Comme nous l’avons émis au début
de ce travail, le but premier du tourisme rural est de servir,
les intérêts de la population locale plutôt que de profiter
à des promoteurs extérieurs qui n’ont que faire des besoins
de la région où ils investissent. Il s’agit d’un tourisme «
visiteur » plutôt que « colonisateur ». C’est pourquoi il doit
se contenter des ressources naturelles et locales sans devoir
inventer d’artifices. Dans un milieu essentiellement agricole
comme dans le canton de Vaud, les ressources touristiques essentielles
sont ; la beauté et la diversité des paysages, le charme de
l’architecture traditionnelle qui subsiste dans les villages,
les produits du terroir, les coutumes et les festivités locales.

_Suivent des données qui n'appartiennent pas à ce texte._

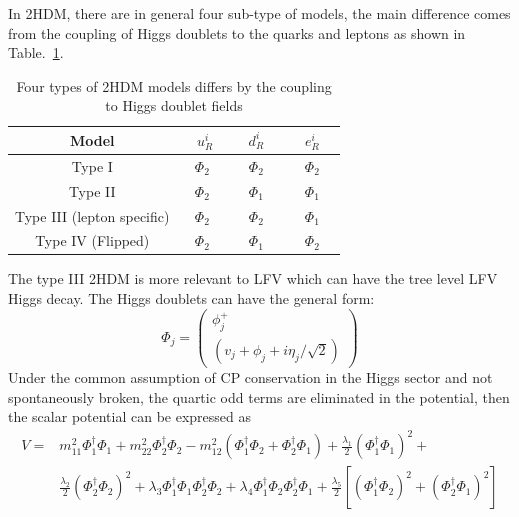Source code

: In 2HDM, there are in general four sub-type of models, the main difference comes from the coupling of Higgs doublets to the quarks and leptons as shown in Table.~\ref{2HDM_models}.
\begin{table}[htp!]
\caption{Four types of 2HDM models differs by the coupling to Higgs doublet fields}
\begin{center}
\begin{tabular}{|c|c|c|c|}
\hline
Model                                 &~  $u^{i}_{R}$~  &~  $d^{i}_{R}$ ~   &~   $e^{i}_{R}$ ~\\\hline
Type I                                 &  $\Phi_{2}$    &  $\Phi_{2}$     &  $\Phi_{2}$   \\\hline
Type II                                &  $\Phi_{2}$    &  $\Phi_{1}$     &  $\Phi_{1}$   \\\hline
Type III (lepton specific)     &  $\Phi_{2}$    &  $\Phi_{2}$     &  $\Phi_{1}$   \\\hline
Type IV (Flipped)                &  $\Phi_{2}$    &  $\Phi_{1}$     &  $\Phi_{2}$   \\\hline
\end{tabular}
\end{center}
\label{2HDM_models}
\end{table}
The type III 2HDM is more relevant to LFV which can have the tree level LFV Higgs decay. The Higgs doublets can have the general form:
\begin{equation}
\Phi_{j}=
\begin{pmatrix}
\phi^{+}_{j}    \\
(v_{j}+\phi_{j}+i\eta_{j}/\sqrt{2})
\end{pmatrix}
\end{equation}
Under the common assumption of CP conservation in the Higgs sector and not spontaneously broken, the quartic odd terms are eliminated in the potential, then the scalar potential can be expressed as
\begin{equation}
\begin{aligned}
V=&m^{2}_{11}\Phi^{\dagger}_{1}\Phi_{1}+m^{2}_{22}\Phi^{\dagger}_{2}\Phi_{2}-m^{2}_{12}(\Phi^{\dagger}_{1}\Phi_{2}+\Phi^{\dagger}_{2}\Phi_{1})+\frac{\lambda_{1}}{2}(\Phi^{\dagger}_{1}\Phi_{1})^{2}+\\
  &\frac{\lambda_{2}}{2}(\Phi^{\dagger}_{2}\Phi_{2})^{2}+\lambda_{3}\Phi^{\dagger}_{1}\Phi_{1}\Phi^{\dagger}_{2}\Phi_{2}+\lambda_{4}\Phi^{\dagger}_{1}\Phi_{2}\Phi^{\dagger}_{2}\Phi_{1}+\frac{\lambda_{5}}{2}[(\Phi^{\dagger}_{1}\Phi_{2})^{2}+(\Phi^{\dagger}_{2}\Phi_{1})^{2}]
  \end{aligned}
\end{equation}
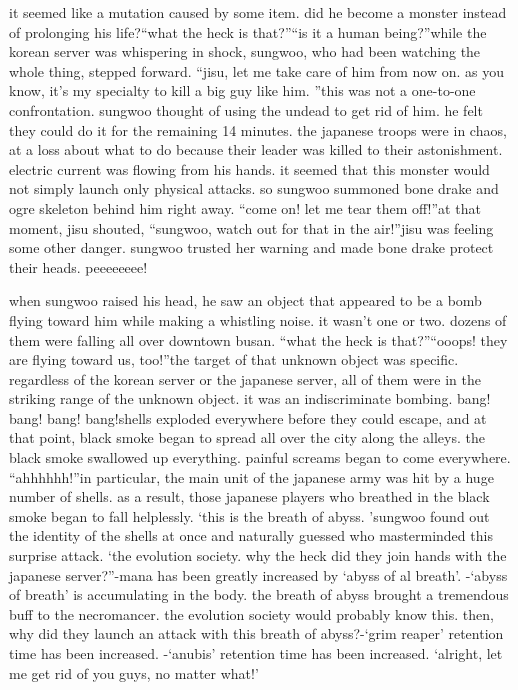  it seemed like a mutation caused by some item.
 did he become a monster instead of prolonging his life?“what the heck is that?”“is it a human being?”while the korean server was whispering in shock, sungwoo, who had been watching the whole thing, stepped forward.
“jisu, let me take care of him from now on.
 as you know, it’s my specialty to kill a big guy like him.
”this was not a one-to-one confrontation.
 sungwoo thought of using the undead to get rid of him.
 he felt they could do it for the remaining 14 minutes.
the japanese troops were in chaos, at a loss about what to do because their leader was killed to their astonishment.
electric current was flowing from his hands.
 it seemed that this monster would not simply launch only physical attacks.
 so sungwoo summoned bone drake and ogre skeleton behind him right away.
“come on! let me tear them off!”at that moment, jisu shouted, “sungwoo, watch out for that in the air!”jisu was feeling some other danger.
sungwoo trusted her warning and made bone drake protect their heads.
peeeeeeee!

when sungwoo raised his head, he saw an object that appeared to be a bomb flying toward him while making a whistling noise.
 it wasn’t one or two.
 dozens of them were falling all over downtown busan.
“what the heck is that?”“ooops! they are flying toward us, too!”the target of that unknown object was specific.
regardless of the korean server or the japanese server, all of them were in the striking range of the unknown object.
 it was an indiscriminate bombing.
bang! bang! bang! bang!shells exploded everywhere before they could escape, and at that point, black smoke began to spread all over the city along the alleys.
the black smoke swallowed up everything.
 painful screams began to come everywhere.
“ahhhhhh!”in particular, the main unit of the japanese army was hit by a huge number of shells.
as a result, those japanese players who breathed in the black smoke began to fall helplessly.
‘this is the breath of abyss.
’sungwoo found out the identity of the shells at once and naturally guessed who masterminded this surprise attack.
‘the evolution society.
 why the heck did they join hands with the japanese server?”-mana has been greatly increased by ‘abyss of al breath’.
-‘abyss of breath’ is accumulating in the body.
the breath of abyss brought a tremendous buff to the necromancer.
 the evolution society would probably know this.
 then, why did they launch an attack with this breath of abyss?-‘grim reaper’ retention time has been increased.
-‘anubis’ retention time has been increased.
‘alright, let me get rid of you guys, no matter what!’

Le tourisme équestre, offre la possibilité de découvrir ces
milieux au rythme tranquille du cheval, de séjourner dans des
étapes chaleureuses et de goûter aux spécialités locales. Il
permet donc d’exploiter à fonds les qualités qui font l’attrait
du milieu rural tout en restant extrêmement modeste pour ce
qui est des infrastructures nécessaires à sa réalisation. Sa
forme originale et progressive permet de découvrir chaque jour
des lieux différents tout en respectant son environnement.
Le tourisme rural et le tourisme
équestre ne sauraient constituer des facteurs de développement
au sens moderne du terme. Ils permettent simplement l’apport
d’une contribution économique modeste à la communauté sur la
base du patrimoine et des ressources qui lui sont propres.